Records provided:
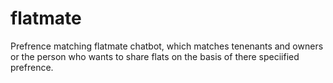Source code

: # flatmate
Prefrence matching flatmate chatbot, which matches tenenants and owners or the person who wants to share flats on the basis of there speciified prefrence.
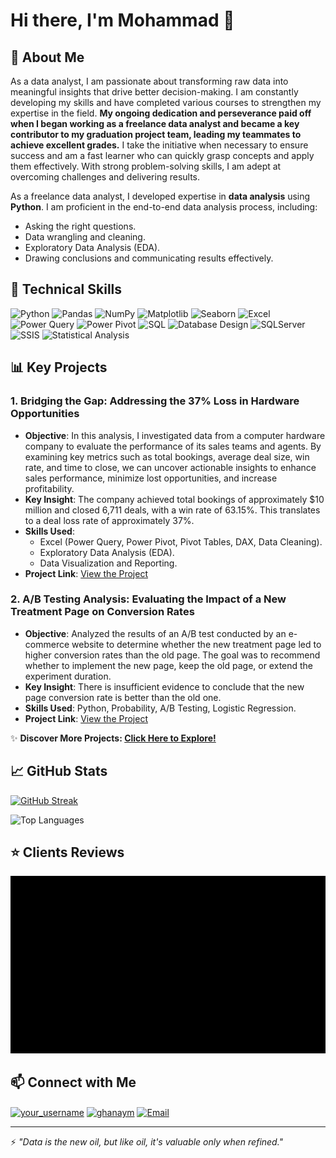 # Hi there, I'm Mohammad 👋  

## 🚀 About Me  
As a data analyst, I am passionate about transforming raw data into meaningful insights that drive better decision-making. I am constantly developing my skills and have completed various courses to strengthen my expertise in the field. **My ongoing dedication and perseverance paid off when I began working as a freelance data analyst and became a key contributor to my graduation project team, leading my teammates to achieve excellent grades.** I take the initiative when necessary to ensure success and am a fast learner who can quickly grasp concepts and apply them effectively. With strong problem-solving skills, I am adept at overcoming challenges and delivering results.

As a freelance data analyst, I developed expertise in **data analysis** using **Python**. I am proficient in the end-to-end data analysis process, including:  
- Asking the right questions.  
- Data wrangling and cleaning.  
- Exploratory Data Analysis (EDA).  
- Drawing conclusions and communicating results effectively.  

## 💼 Technical Skills  
![Python](https://img.shields.io/badge/Python-3776AB?style=for-the-badge&logo=python&logoColor=FFD43B)
![Pandas](https://img.shields.io/badge/Pandas-130654?style=for-the-badge&logo=pandas&logoColor=white)
![NumPy](https://img.shields.io/badge/NumPy-4D77CF?style=for-the-badge&logo=numpy&logoColor=white)
![Matplotlib](https://img.shields.io/badge/Matplotlib-11557C?style=for-the-badge&logo=matplotlib&logoColor=white)
![Seaborn](https://img.shields.io/badge/Seaborn-4B8BBE?style=for-the-badge&logo=seaborn&logoColor=white)
![Excel](https://img.shields.io/badge/Excel-217346?style=for-the-badge&logo=microsoft-excel&logoColor=white)
![Power Query](https://img.shields.io/badge/Power%20Query-2A71B0?style=for-the-badge&logo=microsoftpowerbi&logoColor=white)
![Power Pivot](https://img.shields.io/badge/Power%20Pivot-00A4EF?style=for-the-badge&logo=microsoftpowerbi&logoColor=white)
![SQL](https://img.shields.io/badge/SQL-CC2927?style=for-the-badge&logo=databricks&logoColor=white)
![Database Design](https://img.shields.io/badge/Database%20Design-4479A1?style=for-the-badge&logo=mariadb&logoColor=white)
![SQLServer](https://img.shields.io/badge/SQL%20Server-A91D22?style=for-the-badge&logo=microsoftsqlserver&logoColor=white)
![SSIS](https://img.shields.io/badge/SSIS-034694?style=for-the-badge&logo=microsoftsqlserver&logoColor=white)
![Statistical Analysis](https://img.shields.io/badge/Statistical%20Analysis-1D3557?style=for-the-badge&logo=r&logoColor=white)


## 📊 Key Projects

### 1. **Bridging the Gap: Addressing the 37% Loss in Hardware Opportunities**  
- **Objective**: In this analysis, I investigated data from a computer hardware company to evaluate the performance of its sales teams and agents. By examining key metrics such as total bookings, average deal size, win rate, and time to close, we can uncover actionable insights to enhance sales performance, minimize lost opportunities, and increase profitability. 
- **Key Insight**: The company achieved total bookings of approximately $10 million and closed 6,711 deals, with a win rate of 63.15%. This translates to a deal loss rate of approximately 37%. 
- **Skills Used**:  
  - Excel (Power Query, Power Pivot, Pivot Tables, DAX, Data Cleaning).  
  - Exploratory Data Analysis (EDA).  
  - Data Visualization and Reporting.  
- **Project Link**: [View the Project](https://github.com/MohammadGhanaym/Data-Analysis-Projects/tree/main/CRM%20Sales%20Opportunities%20Analysis)  

### 2. **A/B Testing Analysis: Evaluating the Impact of a New Treatment Page on Conversion Rates**  
- **Objective**: Analyzed the results of an A/B test conducted by an e-commerce website to determine whether the new treatment page led to higher conversion rates than the old page. The goal was to recommend whether to implement the new page, keep the old page, or extend the experiment duration.  
- **Key Insight**: There is insufficient evidence to conclude that the new page conversion rate is better than the old one.  
- **Skills Used**: Python, Probability, A/B Testing, Logistic Regression.  
- **Project Link**: [View the Project](https://github.com/MohammadGhanaym/Data-Analysis-Projects/tree/main/Analyze_ab_test_results)  

✨ **Discover More Projects: [Click Here to Explore!](https://github.com/MohammadGhanaym/Data-Analysis-Projects)**


## 📈 GitHub Stats
[![GitHub Streak](https://streak-stats-git-dependabot-co-37a738-mohammadghanayms-projects.vercel.app?user=MohammadGhanaym)](https://git.io/streak-stats)

![Top Languages](https://github-readme-stats.vercel.app/api/top-langs/?username=mohammadghanaym&layout=compact)
## ⭐ Clients Reviews

![Client Feedback](https://github.com/MohammadGhanaym/MohammadGhanaym/blob/main/feedback_card.gif)



## 📫 Connect with Me
<p align="left">
<a href="https://www.freelancer.com/u/MohammadGhanaym" target="blank"><img align="center" src="https://www.f-cdn.com/assets/main/en/assets/freelancer-logo-light.svg" alt="your_username" height="30" width="40" /></a>
<a href="https://linkedin.com/in/ghanaym" target="blank"><img align="center" src="https://raw.githubusercontent.com/rahuldkjain/github-profile-readme-generator/master/src/images/icons/Social/linked-in-alt.svg" alt="ghanaym" height="30" width="40" /></a>
<a href="mailto:mohammadghanaym01@gmail.com"><img align="center" src="https://raw.githubusercontent.com/rahuldkjain/github-profile-readme-generator/master/src/images/icons/Social/google.svg" alt="Email" height="30" width="40" /></a>
</p>

---
⚡ *"Data is the new oil, but like oil, it's valuable only when refined."*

Task to carry out: From the opening line of the listing above through the line bearing "As a data analyst, I", repeat each line exactly. Drop every picture.

Completed task:
Source code

: # flatmate
Prefrence matching flatmate chatbot, which matches tenenants and owners or the person who wants to share flats on the basis of there speciified prefrence.
 # Hi there, I'm Mohammad 👋  

## 🚀 About Me  
As a data analyst, I am passionate about transforming raw data into meaningful insights that drive better decision-making. I am constantly developing my skills and have completed various courses to strengthen my expertise in the field. **My ongoing dedication and perseverance paid off when I began working as a freelance data analyst and became a key contributor to my graduation project team, leading my teammates to achieve excellent grades.** I take the initiative when necessary to ensure success and am a fast learner who can quickly grasp concepts and apply them effectively. With strong problem-solving skills, I am adept at overcoming challenges and delivering results.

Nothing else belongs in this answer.